**PROBLEM TO SOLVE**. Write the entries out again exactly; any picture among them gets left out.
________________________
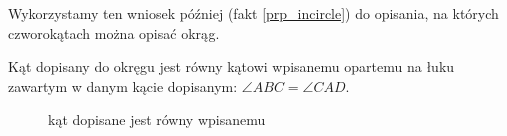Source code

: Wykorzystamy ten wniosek później (fakt \ref{prp_incircle}) do opisania, na których czworokątach można opisać okrąg.

\begin{proposition}
    Kąt dopisany do okręgu jest równy kątowi wpisanemu opartemu na łuku zawartym w danym kącie dopisanym: $\angle ABC = \angle CAD$.
\begin{figure}[H] \centering
\begin{comment}
\begin{tikzpicture}[scale=.4]
    \tkzDefPoint(0, 0){Zero}
    \tkzDefPoint(50:5){A}
    \tkzDefPoint(230:5){B}
    \tkzDefPoint(300:5){C}
    \tkzDefLine[tangent at=A](Zero) \tkzGetPoint{DD}
    \tkzDefPointsBy[projection=onto A--DD](C){D}
    \tkzDrawCircle[line width=0.5mm](Zero,A)
    \tkzDrawLines[add= 1 and 1, line width=0.3mm](A,D)
    \tkzDrawPolygons[line width=0.3mm](A,B,C)
    \tkzMarkAngle[arc=l,size=1.2,mark=||](C,B,A)
    \tkzMarkAngle[arc=l,size=1.2,mark=||](C,A,D)
    \tkzDrawPoints[size=3,color=black,fill=black!50](A,B,C,D)
    \tkzLabelPoint[above left](Zero){$O$}
    \tkzLabelPoint[above right](A){$A$}
    \tkzLabelPoint[below left](B){$B$}
    \tkzLabelPoint[below right](C){$C$}
    \tkzLabelPoint[above right](D){$D$}
\end{tikzpicture}
\end{comment}
    \caption{kąt dopisane jest równy wpisanemu}
\end{figure}
\end{proposition}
________________________
**WRITTEN SOLUTION**.
Source code

: Wykorzystamy ten wniosek później (fakt \ref{prp_incircle}) do opisania, na których czworokątach można opisać okrąg.

\begin{proposition}
    Kąt dopisany do okręgu jest równy kątowi wpisanemu opartemu na łuku zawartym w danym kącie dopisanym: $\angle ABC = \angle CAD$.
\begin{figure}[H] \centering
\begin{comment}
\begin{tikzpicture}[scale=.4]
    \tkzDefPoint(0, 0){Zero}
    \tkzDefPoint(50:5){A}
    \tkzDefPoint(230:5){B}
    \tkzDefPoint(300:5){C}
    \tkzDefLine[tangent at=A](Zero) \tkzGetPoint{DD}
    \tkzDefPointsBy[projection=onto A--DD](C){D}
    \tkzDrawCircle[line width=0.5mm](Zero,A)
    \tkzDrawLines[add= 1 and 1, line width=0.3mm](A,D)
    \tkzDrawPolygons[line width=0.3mm](A,B,C)
    \tkzMarkAngle[arc=l,size=1.2,mark=||](C,B,A)
    \tkzMarkAngle[arc=l,size=1.2,mark=||](C,A,D)
    \tkzDrawPoints[size=3,color=black,fill=black!50](A,B,C,D)
    \tkzLabelPoint[above left](Zero){$O$}
    \tkzLabelPoint[above right](A){$A$}
    \tkzLabelPoint[below left](B){$B$}
    \tkzLabelPoint[below right](C){$C$}
    \tkzLabelPoint[above right](D){$D$}
\end{tikzpicture}
\end{comment}
    \caption{kąt dopisane jest równy wpisanemu}
\end{figure}
\end{proposition}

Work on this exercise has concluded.